(Work instruction): Whatever appears in the records, retype it exactly, except for the pictures.

Dataset entries:
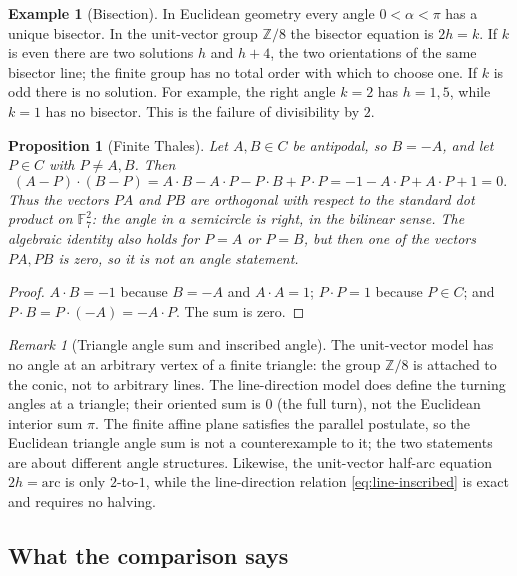 \documentclass[11pt]{article}
\newtheorem{proposition}[theorem]{Proposition}
\theoremstyle{definition}
\newtheorem{example}[theorem]{Example}
\theoremstyle{remark}
\newtheorem{remark}[theorem]{Remark}
\newcommand{\F}{\mathbb{F}}
\newcommand{\Z}{\mathbb{Z}}
\begin{document}
\begin{example}[Bisection]\label{ex:bisection}
In Euclidean geometry every angle $0<\alpha<\pi$ has a unique bisector.  In the
unit-vector group $\Z/8$ the bisector equation is $2h=k$.  If $k$ is even there
are two solutions $h$ and $h+4$, the two orientations of the same bisector line;
the finite group has no total order with which to choose one.  If $k$ is odd there is
no solution.  For example, the right angle $k=2$ has $h=1,5$, while $k=1$ has no
bisector.  This is the failure of divisibility by $2$.
\end{example}

\begin{proposition}[Finite Thales]\label{prop:finite-thales}
Let $A,B\in C$ be antipodal, so $B=-A$, and let $P\in C$ with $P\ne A,B$.  Then
\[
  (A-P)\cdot(B-P)=A\cdot B-A\cdot P-P\cdot B+P\cdot P
  =-1-A\cdot P+A\cdot P+1=0 .
\]
Thus the vectors $PA$ and $PB$ are orthogonal with respect to the standard dot
product on $\F_7^2$: the angle in a semicircle is right, in the bilinear sense.
The algebraic identity also holds for $P=A$ or $P=B$, but then one of the
vectors $PA,PB$ is zero, so it is not an angle statement.
\end{proposition}

\begin{proof}
$A\cdot B=-1$ because $B=-A$ and $A\cdot A=1$; $P\cdot P=1$ because $P\in C$;
and $P\cdot B=P\cdot(-A)=-A\cdot P$.  The sum is zero.
\end{proof}

\begin{remark}[Triangle angle sum and inscribed angle]
The unit-vector model has no angle at an arbitrary vertex of a finite triangle:
the group $\Z/8$ is attached to the conic, not to arbitrary lines.  The
line-direction model does define the turning angles at a triangle; their
oriented sum is $0$ (the full turn), not the Euclidean interior sum $\pi$.  The
finite affine plane satisfies the parallel postulate, so the Euclidean triangle
angle sum is not a counterexample to it; the two statements are about different
angle structures.  Likewise, the unit-vector half-arc equation $2h=\text{arc}$
is only $2$-to-$1$, while the line-direction relation
\eqref{eq:line-inscribed} is exact and requires no halving.
\end{remark}

\subsection{What the comparison says}
\end{document}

(Answer for the task):
 \documentclass[11pt]{article}
\newtheorem{proposition}[theorem]{Proposition}
\theoremstyle{definition}
\newtheorem{example}[theorem]{Example}
\theoremstyle{remark}
\newtheorem{remark}[theorem]{Remark}
\newcommand{\F}{\mathbb{F}}
\newcommand{\Z}{\mathbb{Z}}
\begin{document}
\begin{example}[Bisection]\label{ex:bisection}
In Euclidean geometry every angle $0<\alpha<\pi$ has a unique bisector.  In the
unit-vector group $\Z/8$ the bisector equation is $2h=k$.  If $k$ is even there
are two solutions $h$ and $h+4$, the two orientations of the same bisector line;
the finite group has no total order with which to choose one.  If $k$ is odd there is
no solution.  For example, the right angle $k=2$ has $h=1,5$, while $k=1$ has no
bisector.  This is the failure of divisibility by $2$.
\end{example}

\begin{proposition}[Finite Thales]\label{prop:finite-thales}
Let $A,B\in C$ be antipodal, so $B=-A$, and let $P\in C$ with $P\ne A,B$.  Then
\[
  (A-P)\cdot(B-P)=A\cdot B-A\cdot P-P\cdot B+P\cdot P
  =-1-A\cdot P+A\cdot P+1=0 .
\]
Thus the vectors $PA$ and $PB$ are orthogonal with respect to the standard dot
product on $\F_7^2$: the angle in a semicircle is right, in the bilinear sense.
The algebraic identity also holds for $P=A$ or $P=B$, but then one of the
vectors $PA,PB$ is zero, so it is not an angle statement.
\end{proposition}

\begin{proof}
$A\cdot B=-1$ because $B=-A$ and $A\cdot A=1$; $P\cdot P=1$ because $P\in C$;
and $P\cdot B=P\cdot(-A)=-A\cdot P$.  The sum is zero.
\end{proof}

\begin{remark}[Triangle angle sum and inscribed angle]
The unit-vector model has no angle at an arbitrary vertex of a finite triangle:
the group $\Z/8$ is attached to the conic, not to arbitrary lines.  The
line-direction model does define the turning angles at a triangle; their
oriented sum is $0$ (the full turn), not the Euclidean interior sum $\pi$.  The
finite affine plane satisfies the parallel postulate, so the Euclidean triangle
angle sum is not a counterexample to it; the two statements are about different
angle structures.  Likewise, the unit-vector half-arc equation $2h=\text{arc}$
is only $2$-to-$1$, while the line-direction relation
\eqref{eq:line-inscribed} is exact and requires no halving.
\end{remark}

\subsection{What the comparison says}
\end{document}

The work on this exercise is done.